You see, Obama is not responsible for Reverend Wright or Tony McPeak. But what about Samantha Power, Zbigniew Brzezinski, and Robert Malley? Isn’t it reasonable to ask “Why does Barack Obama have so many foreign policy and national security advisers whose statements about Israel and American Jews are problematic? ” Apparently we should not hold him responsible for selecting these individuals, nor attribute any of their views to him. And we shouldn’t be bothered either, I suppose, by his own comment that “nobody is suffering more than the Palestinian people.”
The evidence that none of this matters? A Gallup poll showing Obama and Clinton splitting the Jewish vote. Others have pointed out that this does not tell us whether Jewish general election voters, given the choice between John McCain and Obama, will stick with the latter.
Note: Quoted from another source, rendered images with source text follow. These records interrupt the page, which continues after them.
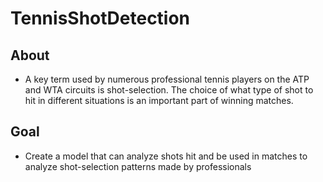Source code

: # TennisShotDetection

## About
* A key term used by numerous professional tennis players on the ATP and WTA circuits is shot-selection. The choice of what type of shot to hit in different situations is an important part of winning matches.

## Goal
* Create a model that can analyze shots hit and be used in matches to analyze shot-selection patterns made by professionals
While it is correct that Jewish voters have favored Democrats in presidential elections, the GOP share of the Jewish vote has risen steadily. Will American Jews stick by a Democratic candidate who surrounds himself with the type of advisors Obama has, who feels unable to reject his pastor even after vile anti-Semitic remarks become known (and still insists his remarks are no big deal, apparently because the really objectionable ones only number “five or six”), and whose foreign policy embraces the notion of meeting with Mahmoud Ahmadinejad? We’ll get a hint with the primary in Pennsylvania, a state with a significant number of Jewish voters (5% in the hotly contested 2006 Senate race).
But everything is fine, perfectly fine, say the liberal media Obamaphiles. (And the Italian vote isn’t a problem, either.)